• Exercise directions
Extract only the lines running from the top of the entries to the line that holds "Without Vigrah of". Include that line and omit the pictures.

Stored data
====================

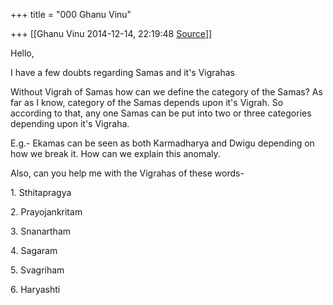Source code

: +++
title = "000 Ghanu Vinu"

+++
[[Ghanu Vinu	2014-12-14, 22:19:48 [Source](https://groups.google.com/g/samskrita/c/YHpJI1EfJAY)]]



Hello,

I have a few doubts regarding Samas and it's Vigrahas

Without Vigrah of Samas how can we define the category of the Samas? As far as I know, category of the Samas depends upon it's Vigrah. So according to that, any one Samas can be put into two or three categories depending upon it's Vigraha.

E.g.-  Ekamas can be seen as both Karmadharya and Dwigu depending on how we break it. How can we explain this anomaly.

Also, can you help me with the Vigrahas of these words-

1\. Sthitapragya

2\. Prayojankritam

3\. Snanartham

4\. Sagaram

5\. Svagriham

6\. Haryashti

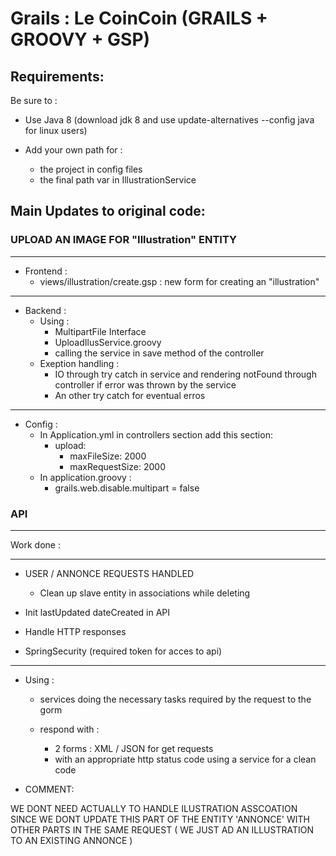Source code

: # Grails : Le CoinCoin (GRAILS + GROOVY + GSP)

## Requirements:

Be sure to :

- Use Java 8 (download jdk 8 and use update-alternatives --config java for linux users)

- Add your own path for :
	- the project in config files 
	- the final path var in IllustrationService 


## Main Updates to original code:
 

### UPLOAD AN IMAGE FOR "Illustration" ENTITY
---

- Frontend :
	- views/illustration/create.gsp : new form for creating an "illustration" 

***

- Backend :
	- Using :
		- MultipartFile Interface
		- UploadIlusService.groovy
		- calling the service in save method of the controller
	- Exeption handling :
		- IO through try catch in service and rendering notFound through
        controller if error was thrown by the service
		- An other try catch for eventual erros

*** 

- Config :
	- In Application.yml in controllers section add this section:
		- upload:
			- maxFileSize: 2000
			- maxRequestSize: 2000
	- In application.groovy :
		- grails.web.disable.multipart = false

### API
---

Work done :
***

- USER / ANNONCE REQUESTS HANDLED 
	- Clean up slave entity in associations while deleting

- Init lastUpdated dateCreated in API

- Handle HTTP responses

- SpringSecurity (required token for acces to api)

***

- Using :

	- services doing the necessary tasks required by the request to the gorm

	- respond with :
		- 2 forms : XML / JSON for get requests
		- with an appropriate http status code using a service for a clean code

- COMMENT:

WE DONT NEED ACTUALLY TO HANDLE ILUSTRATION ASSCOATION SINCE WE DONT UPDATE THIS PART OF THE ENTITY 'ANNONCE'
WITH OTHER PARTS IN THE SAME REQUEST ( WE JUST AD AN ILLUSTRATION TO AN EXISTING ANNONCE )

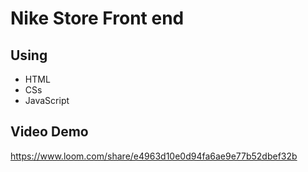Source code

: # Nike Store Front end

## Using
* HTML
* CSs
* JavaScript

## Video Demo
https://www.loom.com/share/e4963d10e0d94fa6ae9e77b52dbef32b


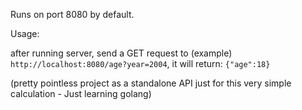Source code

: Runs on port 8080 by default.

Usage:


after running server, send a GET request to (example) `http://localhost:8080/age?year=2004`, it will return: `{"age":18}`

(pretty pointless project as a standalone API just for this very simple calculation - Just learning golang)
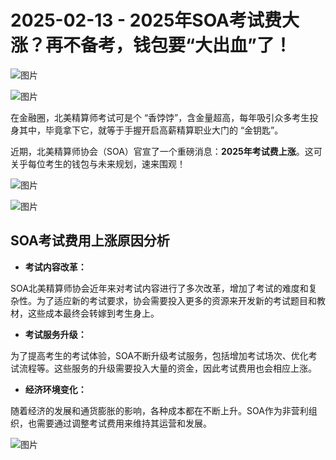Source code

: # 2025-02-13 - 2025年SOA考试费大涨？再不备考，钱包要“大出血”了！

![图片](https://mmbiz.qpic.cn/mmbiz_jpg/mK3FpI9af4kg4PH3You8v1p2s4zAl35ZxNnxg0MdNmVTvH2IJcatox7FnBcNAnYE4JN8ZPBDeK1yLvRwqaptmA/640?wx_fmt=jpeg&wxfrom=5&wx_lazy=1&wx_co=1&tp=webp)

![图片](https://mmbiz.qpic.cn/sz_mmbiz_gif/mK3FpI9af4nSfVwvozd64cQ7rcicg9NY7aDpmlQHeubb1vZMYf0AYBKd0R4BYEutuL8zyMe4NKXjT1d6SMzlM4g/640?wx_fmt=gif&from=appmsg&wxfrom=5&wx_lazy=1&wx_co=1&tp=webp)

在金融圈，北美精算师考试可是个 “香饽饽”，含金量超高，每年吸引众多考生投身其中，毕竟拿下它，就等于手握开启高薪精算职业大门的 “金钥匙”。

近期，北美精算师协会（SOA）官宣了一个重磅消息：**2025年考试费上涨**。这可关乎每位考生的钱包与未来规划，速来围观！

![图片](https://mmbiz.qpic.cn/sz_mmbiz_gif/mK3FpI9af4mUeGqNicFeGt5uhvibl7oY8g9ZRm9YadWsTqiaaXlc3ZvqZQ1HvsWeU06exYvwdhHQYoQib9j1TdYnjw/640?wx_fmt=gif&tp=webp&wxfrom=5&wx_lazy=1)

![图片](https://mmbiz.qpic.cn/sz_mmbiz_jpg/mK3FpI9af4nnZib7yeFWZHmnfRVPowu18tlpicne1gsG0fU9oicXY4g3iaBYibSO0G7oKbVhhk0UicRfJxslltyFlJhg/640?wx_fmt=jpeg&from=appmsg&tp=webp&wxfrom=5&wx_lazy=1)

## **SOA考试费用上涨原因分析**

* **考试内容改革：**

SOA北美精算师协会近年来对考试内容进行了多次改革，增加了考试的难度和复杂性。为了适应新的考试要求，协会需要投入更多的资源来开发新的考试题目和教材，这些成本最终会转嫁到考生身上。

* **考试服务升级：**

为了提高考生的考试体验，SOA不断升级考试服务，包括增加考试场次、优化考试流程等。这些服务的升级需要投入大量的资金，因此考试费用也会相应上涨。

* **经济环境变化：**

随着经济的发展和通货膨胀的影响，各种成本都在不断上升。SOA作为非营利组织，也需要通过调整考试费用来维持其运营和发展。

![图片](https://mmbiz.qpic.cn/sz_mmbiz_jpg/mK3FpI9af4nnZib7yeFWZHmnfRVPowu18pOv1RRR6TOiaTXVtZ4Orl1SvJJEOcexFxathlxicrs5VR7CBsVhcr0Ow/640?wx_fmt=jpeg&from=appmsg&tp=webp&wxfrom=5&wx_lazy=1)
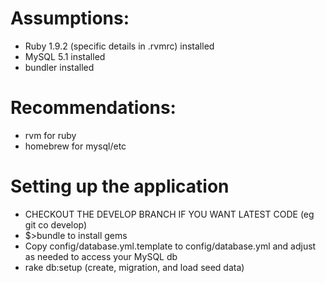 # Assumptions:

* Ruby 1.9.2 (specific details in .rvmrc) installed
* MySQL 5.1 installed
* bundler installed

# Recommendations:

* rvm for ruby
* homebrew for mysql/etc

# Setting up the application

* CHECKOUT THE DEVELOP BRANCH IF YOU WANT LATEST CODE (eg git co develop)
* $>bundle to install gems
* Copy config/database.yml.template to config/database.yml and adjust as needed to access your MySQL db
* rake db:setup (create, migration, and load seed data)

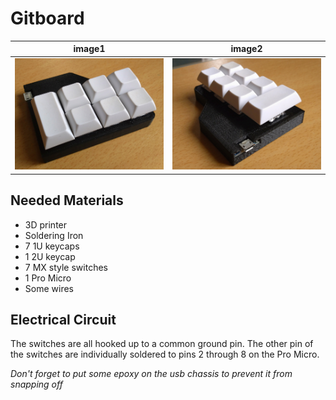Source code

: # Gitboard
|image1|image2|
|---|---|
|![image1](https://github.com/SethSenpai/GitBoard/blob/master/img/DSC_0046.JPG?raw=true) | ![image2](https://github.com/SethSenpai/GitBoard/blob/master/img/DSC_0047.JPG?raw=true) |

## Needed Materials
* 3D printer
* Soldering Iron
* 7 1U keycaps
* 1 2U keycap
* 7 MX style switches
* 1 Pro Micro
* Some wires

## Electrical Circuit
The switches are all hooked up to a common ground pin. The other pin of the switches are individually soldered to pins 2 through 8 on the Pro Micro.

*Don't forget to put some epoxy on the usb chassis to prevent it from snapping off*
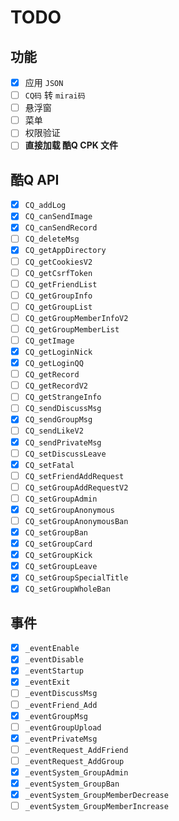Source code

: # TODO

## 功能

- [x] 应用 `JSON`
- [ ] `CQ码` 转 `mirai码` 
- [ ] 悬浮窗
- [ ] 菜单
- [ ] 权限验证
- [ ] **直接加载 酷Q CPK 文件**

## 酷Q API

- [x] `CQ_addLog`
- [x] `CQ_canSendImage`
- [x] `CQ_canSendRecord`
- [ ] `CQ_deleteMsg`
- [x] `CQ_getAppDirectory`
- [ ] `CQ_getCookiesV2`
- [ ] `CQ_getCsrfToken`
- [ ] `CQ_getFriendList`
- [ ] `CQ_getGroupInfo`
- [ ] `CQ_getGroupList`
- [ ] `CQ_getGroupMemberInfoV2`
- [ ] `CQ_getGroupMemberList`
- [ ] `CQ_getImage`
- [x] `CQ_getLoginNick`
- [x] `CQ_getLoginQQ`
- [ ] `CQ_getRecord`
- [ ] `CQ_getRecordV2`
- [ ] `CQ_getStrangeInfo`
- [ ] `CQ_sendDiscussMsg`
- [x] `CQ_sendGroupMsg`
- [ ] `CQ_sendLikeV2`
- [x] `CQ_sendPrivateMsg`
- [ ] `CQ_setDiscussLeave`
- [x] `CQ_setFatal`
- [ ] `CQ_setFriendAddRequest`
- [ ] `CQ_setGroupAddRequestV2`
- [ ] `CQ_setGroupAdmin`
- [x] `CQ_setGroupAnonymous`
- [ ] `CQ_setGroupAnonymousBan`
- [x] `CQ_setGroupBan`
- [x] `CQ_setGroupCard`
- [x] `CQ_setGroupKick`
- [x] `CQ_setGroupLeave`
- [x] `CQ_setGroupSpecialTitle`
- [x] `CQ_setGroupWholeBan`

## 事件

- [x] `_eventEnable`
- [x] `_eventDisable`
- [x] `_eventStartup`
- [x] `_eventExit`
- [ ] `_eventDiscussMsg`
- [ ] `_eventFriend_Add`
- [x] `_eventGroupMsg`
- [ ] `_eventGroupUpload`
- [x] `_eventPrivateMsg`
- [ ] `_eventRequest_AddFriend`
- [ ] `_eventRequest_AddGroup`
- [x] `_eventSystem_GroupAdmin`
- [x] `_eventSystem_GroupBan`
- [x] `_eventSystem_GroupMemberDecrease`
- [ ] `_eventSystem_GroupMemberIncrease`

====================

• Response to this exercise
Source code

: +++
title = "000 Ghanu Vinu"

+++
[[Ghanu Vinu	2014-12-14, 22:19:48 [Source](https://groups.google.com/g/samskrita/c/YHpJI1EfJAY)]]



Hello,

I have a few doubts regarding Samas and it's Vigrahas

Without Vigrah of Samas how can we define the category of the Samas? As far as I know, category of the Samas depends upon it's Vigrah. So according to that, any one Samas can be put into two or three categories depending upon it's Vigraha.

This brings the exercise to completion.